Y aquí me permito una anécdota personal: En casa había una botella de whisky Swing, que en su época era una marca muy apreciada. Como característica especial, estas botellas no traían la célebre “maraca” con la que los escoceses limitaban nuestra natural y tracalera viveza criolla, simplemente porque se trataba de un producto que no se conseguía acá, sino que se compraba en mercados más civilizados.

Esa botella, largo tiempo vaciado y metabolizado su contenido original, era constantemente rellenada por nosotros con cualquier kerosén que estuviera a la mano, siempre que oliera a güiski (notarán que cuando llamo la bebida de esta forma, lo hago para distinguirla del verdadero licor oriundo de Escocia). Y solíamos sacarla en ocasiones festivas, en las cuales nunca fallaron palabras elogiosas para la humilde mezcla en botella de lujo. Esto me lleva a mi primera doble conclusión; ¡No confíes en güiski sin maraca en Venezuela, y sé parco a la hora de elogiar!  

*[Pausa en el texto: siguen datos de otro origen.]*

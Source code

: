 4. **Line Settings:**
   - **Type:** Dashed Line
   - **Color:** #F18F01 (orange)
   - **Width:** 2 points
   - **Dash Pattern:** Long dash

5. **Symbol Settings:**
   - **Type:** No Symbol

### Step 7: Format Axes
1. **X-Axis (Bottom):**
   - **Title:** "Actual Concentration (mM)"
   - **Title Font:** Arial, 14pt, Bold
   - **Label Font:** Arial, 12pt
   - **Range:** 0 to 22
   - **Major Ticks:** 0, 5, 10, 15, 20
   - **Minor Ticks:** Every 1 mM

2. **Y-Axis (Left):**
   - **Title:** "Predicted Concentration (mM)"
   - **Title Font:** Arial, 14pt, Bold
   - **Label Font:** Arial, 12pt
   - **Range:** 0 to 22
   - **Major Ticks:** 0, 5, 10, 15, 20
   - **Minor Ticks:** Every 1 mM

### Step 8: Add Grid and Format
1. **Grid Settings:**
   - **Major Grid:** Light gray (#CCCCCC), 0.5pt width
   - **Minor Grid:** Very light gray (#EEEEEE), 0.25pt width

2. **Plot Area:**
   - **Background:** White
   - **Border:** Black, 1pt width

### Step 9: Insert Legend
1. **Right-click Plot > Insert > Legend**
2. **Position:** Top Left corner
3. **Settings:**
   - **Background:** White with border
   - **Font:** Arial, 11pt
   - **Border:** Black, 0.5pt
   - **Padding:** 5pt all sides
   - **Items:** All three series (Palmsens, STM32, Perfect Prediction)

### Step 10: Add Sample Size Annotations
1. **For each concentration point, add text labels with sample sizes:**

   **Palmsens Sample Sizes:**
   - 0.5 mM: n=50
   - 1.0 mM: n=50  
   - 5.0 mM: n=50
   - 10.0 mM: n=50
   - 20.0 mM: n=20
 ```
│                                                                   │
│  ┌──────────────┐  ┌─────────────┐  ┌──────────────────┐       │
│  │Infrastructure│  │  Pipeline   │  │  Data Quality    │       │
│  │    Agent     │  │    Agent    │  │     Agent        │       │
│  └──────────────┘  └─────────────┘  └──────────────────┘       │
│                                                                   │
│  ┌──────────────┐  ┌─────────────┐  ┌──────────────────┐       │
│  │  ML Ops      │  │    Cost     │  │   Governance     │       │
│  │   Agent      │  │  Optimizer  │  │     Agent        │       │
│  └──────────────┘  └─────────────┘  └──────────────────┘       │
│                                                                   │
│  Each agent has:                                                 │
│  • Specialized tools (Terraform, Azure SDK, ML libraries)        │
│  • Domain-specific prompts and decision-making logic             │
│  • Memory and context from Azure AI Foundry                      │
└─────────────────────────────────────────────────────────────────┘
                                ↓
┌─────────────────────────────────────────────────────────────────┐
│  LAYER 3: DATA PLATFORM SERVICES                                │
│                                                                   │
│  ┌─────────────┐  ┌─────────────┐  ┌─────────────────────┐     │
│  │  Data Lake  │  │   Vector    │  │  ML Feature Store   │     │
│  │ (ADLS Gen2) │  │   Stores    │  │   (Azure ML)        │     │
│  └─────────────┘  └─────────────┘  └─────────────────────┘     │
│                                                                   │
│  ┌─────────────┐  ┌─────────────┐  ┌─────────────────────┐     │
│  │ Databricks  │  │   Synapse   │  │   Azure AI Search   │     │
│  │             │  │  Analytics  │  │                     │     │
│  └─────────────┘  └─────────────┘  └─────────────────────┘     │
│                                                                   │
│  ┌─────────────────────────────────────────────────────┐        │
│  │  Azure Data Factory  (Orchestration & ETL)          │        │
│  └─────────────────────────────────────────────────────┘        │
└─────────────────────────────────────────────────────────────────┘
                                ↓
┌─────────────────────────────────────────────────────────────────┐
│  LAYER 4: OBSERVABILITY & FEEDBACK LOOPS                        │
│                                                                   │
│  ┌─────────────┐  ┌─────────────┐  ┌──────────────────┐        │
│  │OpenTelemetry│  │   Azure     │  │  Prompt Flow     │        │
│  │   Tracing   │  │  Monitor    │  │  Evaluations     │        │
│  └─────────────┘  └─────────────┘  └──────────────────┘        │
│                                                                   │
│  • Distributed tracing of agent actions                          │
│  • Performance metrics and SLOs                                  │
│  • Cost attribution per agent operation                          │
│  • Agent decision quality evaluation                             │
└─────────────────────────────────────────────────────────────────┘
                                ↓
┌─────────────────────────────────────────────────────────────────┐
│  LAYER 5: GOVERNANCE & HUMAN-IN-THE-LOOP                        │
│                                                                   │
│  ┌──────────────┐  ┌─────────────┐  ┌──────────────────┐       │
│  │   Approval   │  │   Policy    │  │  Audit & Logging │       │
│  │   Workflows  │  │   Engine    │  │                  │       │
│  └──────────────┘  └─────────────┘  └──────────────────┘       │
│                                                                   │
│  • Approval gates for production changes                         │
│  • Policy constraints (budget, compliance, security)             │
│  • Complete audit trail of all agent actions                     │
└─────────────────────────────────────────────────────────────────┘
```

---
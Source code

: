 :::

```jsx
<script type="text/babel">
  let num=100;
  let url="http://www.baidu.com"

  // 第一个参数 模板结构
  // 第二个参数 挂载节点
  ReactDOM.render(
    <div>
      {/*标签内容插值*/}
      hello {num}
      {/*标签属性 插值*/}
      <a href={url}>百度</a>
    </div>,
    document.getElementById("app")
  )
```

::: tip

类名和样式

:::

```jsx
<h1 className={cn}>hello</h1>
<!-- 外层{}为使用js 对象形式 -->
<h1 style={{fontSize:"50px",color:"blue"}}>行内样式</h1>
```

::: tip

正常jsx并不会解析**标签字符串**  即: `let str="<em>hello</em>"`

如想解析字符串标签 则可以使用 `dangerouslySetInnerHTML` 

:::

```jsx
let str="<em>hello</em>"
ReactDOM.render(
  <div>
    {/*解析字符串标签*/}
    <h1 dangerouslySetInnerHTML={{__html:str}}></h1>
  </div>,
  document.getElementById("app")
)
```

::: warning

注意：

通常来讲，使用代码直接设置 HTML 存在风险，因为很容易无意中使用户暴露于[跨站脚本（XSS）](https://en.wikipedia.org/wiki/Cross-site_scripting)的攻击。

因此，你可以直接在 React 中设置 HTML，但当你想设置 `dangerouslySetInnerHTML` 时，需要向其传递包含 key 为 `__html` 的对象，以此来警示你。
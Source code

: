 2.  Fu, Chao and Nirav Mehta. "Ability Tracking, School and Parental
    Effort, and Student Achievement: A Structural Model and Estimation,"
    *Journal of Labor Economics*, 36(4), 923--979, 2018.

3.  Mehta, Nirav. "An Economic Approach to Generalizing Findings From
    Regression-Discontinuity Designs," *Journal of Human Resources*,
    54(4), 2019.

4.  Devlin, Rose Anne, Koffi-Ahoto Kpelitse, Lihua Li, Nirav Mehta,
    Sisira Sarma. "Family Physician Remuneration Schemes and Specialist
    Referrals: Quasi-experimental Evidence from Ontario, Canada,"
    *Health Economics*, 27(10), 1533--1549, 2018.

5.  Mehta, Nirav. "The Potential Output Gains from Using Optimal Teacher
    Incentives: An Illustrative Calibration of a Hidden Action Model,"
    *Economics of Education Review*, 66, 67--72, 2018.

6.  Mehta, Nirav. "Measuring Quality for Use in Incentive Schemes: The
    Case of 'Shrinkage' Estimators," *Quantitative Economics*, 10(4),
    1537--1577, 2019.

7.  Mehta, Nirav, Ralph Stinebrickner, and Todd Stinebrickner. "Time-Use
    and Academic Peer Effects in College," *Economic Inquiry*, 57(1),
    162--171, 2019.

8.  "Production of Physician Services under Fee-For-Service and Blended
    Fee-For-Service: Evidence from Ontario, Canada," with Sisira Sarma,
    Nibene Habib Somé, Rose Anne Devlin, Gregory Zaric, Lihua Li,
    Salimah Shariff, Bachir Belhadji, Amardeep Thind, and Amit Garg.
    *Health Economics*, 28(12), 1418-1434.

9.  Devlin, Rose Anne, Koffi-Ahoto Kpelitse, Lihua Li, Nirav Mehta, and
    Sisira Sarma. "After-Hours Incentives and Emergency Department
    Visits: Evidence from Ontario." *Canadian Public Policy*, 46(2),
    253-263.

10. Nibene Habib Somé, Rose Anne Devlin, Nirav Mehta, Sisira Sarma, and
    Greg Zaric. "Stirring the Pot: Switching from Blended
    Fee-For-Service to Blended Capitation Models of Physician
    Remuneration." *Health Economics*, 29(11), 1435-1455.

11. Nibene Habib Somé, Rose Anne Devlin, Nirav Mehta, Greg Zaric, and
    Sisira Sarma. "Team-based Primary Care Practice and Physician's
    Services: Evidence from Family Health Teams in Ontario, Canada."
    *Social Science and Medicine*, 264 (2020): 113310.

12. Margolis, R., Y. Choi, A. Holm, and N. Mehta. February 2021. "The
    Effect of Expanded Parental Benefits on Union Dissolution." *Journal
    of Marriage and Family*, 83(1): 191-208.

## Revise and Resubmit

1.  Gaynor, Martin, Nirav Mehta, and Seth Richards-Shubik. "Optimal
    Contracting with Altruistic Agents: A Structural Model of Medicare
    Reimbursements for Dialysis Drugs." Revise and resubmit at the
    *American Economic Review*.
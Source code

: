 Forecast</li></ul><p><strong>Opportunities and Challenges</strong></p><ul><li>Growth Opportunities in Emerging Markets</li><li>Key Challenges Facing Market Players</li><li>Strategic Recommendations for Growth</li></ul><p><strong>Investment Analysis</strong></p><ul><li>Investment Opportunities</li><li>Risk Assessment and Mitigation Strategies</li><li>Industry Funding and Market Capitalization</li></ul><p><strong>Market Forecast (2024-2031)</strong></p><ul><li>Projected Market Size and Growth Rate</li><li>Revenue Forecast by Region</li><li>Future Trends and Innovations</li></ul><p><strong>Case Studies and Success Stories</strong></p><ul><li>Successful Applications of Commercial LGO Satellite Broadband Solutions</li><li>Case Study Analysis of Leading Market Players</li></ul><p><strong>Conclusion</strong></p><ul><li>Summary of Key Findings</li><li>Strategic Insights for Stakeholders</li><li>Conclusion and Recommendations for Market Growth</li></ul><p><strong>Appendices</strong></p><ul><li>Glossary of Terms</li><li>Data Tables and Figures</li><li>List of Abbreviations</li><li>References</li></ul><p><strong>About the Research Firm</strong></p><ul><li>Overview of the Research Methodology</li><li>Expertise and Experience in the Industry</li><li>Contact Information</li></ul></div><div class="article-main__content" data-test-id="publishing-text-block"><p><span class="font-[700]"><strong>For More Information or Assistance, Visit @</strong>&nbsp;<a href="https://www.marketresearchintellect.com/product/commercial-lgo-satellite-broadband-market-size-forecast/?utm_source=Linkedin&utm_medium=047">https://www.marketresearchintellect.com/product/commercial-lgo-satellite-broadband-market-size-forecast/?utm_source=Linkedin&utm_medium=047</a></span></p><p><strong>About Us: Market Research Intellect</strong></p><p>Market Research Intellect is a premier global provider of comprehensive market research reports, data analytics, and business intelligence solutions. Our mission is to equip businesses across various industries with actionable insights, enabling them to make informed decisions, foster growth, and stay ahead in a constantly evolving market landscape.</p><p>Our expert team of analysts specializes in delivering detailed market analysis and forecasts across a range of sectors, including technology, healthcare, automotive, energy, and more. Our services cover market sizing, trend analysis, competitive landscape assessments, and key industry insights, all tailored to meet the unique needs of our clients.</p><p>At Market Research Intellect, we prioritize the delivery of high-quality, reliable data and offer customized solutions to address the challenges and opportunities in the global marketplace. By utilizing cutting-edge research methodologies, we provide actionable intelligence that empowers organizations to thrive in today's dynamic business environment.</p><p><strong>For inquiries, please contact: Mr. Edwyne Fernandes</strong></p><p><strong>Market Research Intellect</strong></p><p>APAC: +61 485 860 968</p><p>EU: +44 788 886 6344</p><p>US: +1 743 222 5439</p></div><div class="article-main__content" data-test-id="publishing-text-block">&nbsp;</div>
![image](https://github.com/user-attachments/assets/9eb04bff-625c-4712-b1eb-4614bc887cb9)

Pudiera ser materia de otro post el tema de por qué acá nos sentimos seguros cuando el güiski lo tomamos en botellas con maracas, como si los adulteradores no supieran también falsificar estos mecanismos, pero no se si ahí hay materia suficiente como para poder escribir dos páginas completas.

Volviendo al tema de las bonanzas económicas, y a modo de conclusión de este post,  ellas nos dejaron  buenos gustos,  pero en algunas oportunidades estos gustos han sido motor para el relajamiento de los cánones éticos, porque quien ha probado algo muy bueno, difícilmente acepta ser regresado a calidades inferiores.

jueves, 11 de noviembre de 2010

Octavo. Del hojaldre.

Hemos tenido la fortuna de conocer excelentes pastelerías en Caracas: Danubio, Los Nietos, Mozart, Frisco, por mencionar algunos ejemplos. Esa fantástica inmigración europea que tuvimos a mediados del siglo pasado (algunos de cuyos hijos y nietos han emprendido el salto de regreso por muy explicables razones), nos trajeron el conocimiento y el gusto por productos pasteleros de calidad.
Así como comerse un perro caliente es una labor de equilibrio natural, también comerse una milhoja es una prueba de destreza; porque si intentas darle un mordisco o si le clavas un tenedor, la milhoja presionará el delicado relleno de crema pastelera haciendo que se salga por los lados en clara recordación de olvidadas lecciones de física. Pero, ¿No es acaso ese uno de los placeres de comer milhojas?
Las milhojas se hacen con hojaldre: una masa que para hacerla bien hace falta mucha experiencia. Pareciera que su secreto es el mismo que cuentan en chanza de la cocina francesa: “¡Mantequilla, mantequilla y más mantequilla!
En esta época de internet, es fácil conseguir una receta que parezca funcionar: google me soltó esta que les copio, con la advertencia previa que no la he probado pero luce bastante honesta: http://www.aprender-gratis.tk/hacer-masa-hojaldre.htm 
Con esta masa, que según la receta hay que doblarla ad infinitum y presionarla como testigo reticente, los pasteleros hacen un sánguche de crema dulce y posteriormente cubren la capa superior con azúcar de nevar. Al cortar el producto con instrumentos especializados (pues si usaran cuchillos normales perderían el trabajo), obtienen un resultado geométrico y multicolor que al verlo, te quedas cual perro de Pavlov salivando.
El hojaldre se usa también en recetas calientes, como los vol-au-vent (vulgo, volován): Ese cucurucho de masa que normalmente no es nadie sin la salsa bechamel o los hongos. En las nuevas cocinas, cuyos productos normalmente me hacen alzar las cejas en señal de duda, los hojaldres son utilizados una y otra vez.


El hojaldre lo encontramos también en los strudels, en el lomito Wellington, en los croissants, en las palmeras, ¡Hasta en tequeños!, todas recetas cuyo contenido de grasa las hacen adictivas. Porque es de hacer notar que uno de los secretos de la grasa es que genera una dependencia corporal como si de alguna droga se tratase.

Con esa mezcla de mantequilla, azucar, crema y huevos, es de imaginarse que estas recetas sean blanco fácil de dietistas, gordólogos y demás matasanos, quienes normalmente arrancan su tortura  y ensañamiento prohibiéndonos el consumo de tan deliciosos productos, pues desde ya es importante concluir algo: No parece existir algo así como un hojaldre “light”.